Stemming and lemmatization are techniques used to normalize text, but they have different advantages and disadvantages. Stemming is faster and more straightforward, as it simply chops off word endings to reach the root form, but it can result in non-dictionary words and less accurate base forms. Lemmatization, on the other hand, is more accurate as it reduces words to their dictionary forms using morphological analysis, but it is slower and requires more computational resources. While stemming is suitable for applications where speed is crucial and exact base forms are less important, lemmatization is preferred in contexts where grammatical correctness and precision are essential.

Let's start with stemming and import the `PorterStemmer` object from `nltk`.

In [12]:
from nltk.stem import PorterStemmer
stemmer = PorterStemmer()

For this demonstration, we will start by using a simple list of four words.

In [13]:
sample_words = ["run", "running", "runner", "ran", "runs"]
print("Sample list of words: ", sample_words)

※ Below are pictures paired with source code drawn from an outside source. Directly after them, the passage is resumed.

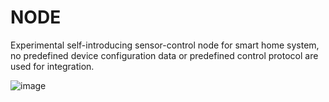 # NODE
Experimental self-introducing sensor-control node for smart home system, no predefined device configuration data or predefined control
protocol are used for integration. 

![image](https://user-images.githubusercontent.com/28985966/126755899-6a0b537b-927d-4468-aa81-d843e1ff2233.png)
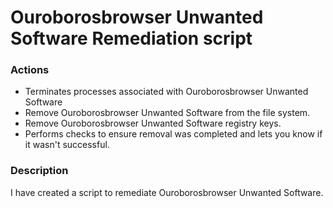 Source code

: # Ouroborosbrowser Unwanted Software Remediation script

### Actions
- Terminates processes associated with Ouroborosbrowser Unwanted Software
- Remove Ouroborosbrowser Unwanted Software from the file system.
- Remove Ouroborosbrowser Unwanted Software registry keys.
- Performs checks to ensure removal was completed and lets you know if it wasn't successful.

### Description

I have created a script to remediate Ouroborosbrowser Unwanted Software.

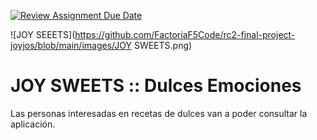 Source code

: [![Review Assignment Due Date](https://classroom.github.com/assets/deadline-readme-button-24ddc0f5d75046c5622901739e7c5dd533143b0c8e959d652212380cedb1ea36.svg)](https://classroom.github.com/a/xq5TwZF7)

![JOY SEEETS](https://github.com/FactoriaF5Code/rc2-final-project-joyjos/blob/main/images/JOY SWEETS.png)
# JOY SWEETS :: Dulces Emociones

Las personas interesadas en recetas de dulces van a poder consultar la aplicación.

Sample list of words:  ['run', 'running', 'runner', 'ran', 'runs']


We will now see how stemming modifies that list.

In [14]:
stemmed_words = [stemmer.stem(word) for word in sample_words]
print("Result: ", stemmed_words)

Result:  ['run', 'run', 'runner', 'ran', 'run']


Stemming has reduced the different verb forms to the same root. We note that stemming typically does not handle irregular verbs well because it applies a simple rule-based approach to strip suffixes, leading to less accurate results. For example, the word 'ran' is stemmed to 'ran' instead of the correct base form 'run'. What about lemmatization? Let's try using the `WordNetLemmatizer` object from the `nltk` library. With the parameter `pos='v'`, we treat each word as a verb during the lemmatization.

In [15]:
from nltk.stem import WordNetLemmatizer

lemmatizer = WordNetLemmatizer()
sample_words = ["run", "running", "runner", "ran", "runs"]
lemmatized_words = [lemmatizer.lemmatize(word, pos='v') for word in sample_words]  # 'v' indica che trattiamo i verbi

print("Result: ", lemmatized_words)

Result:  ['run', 'run', 'runner', 'run', 'run']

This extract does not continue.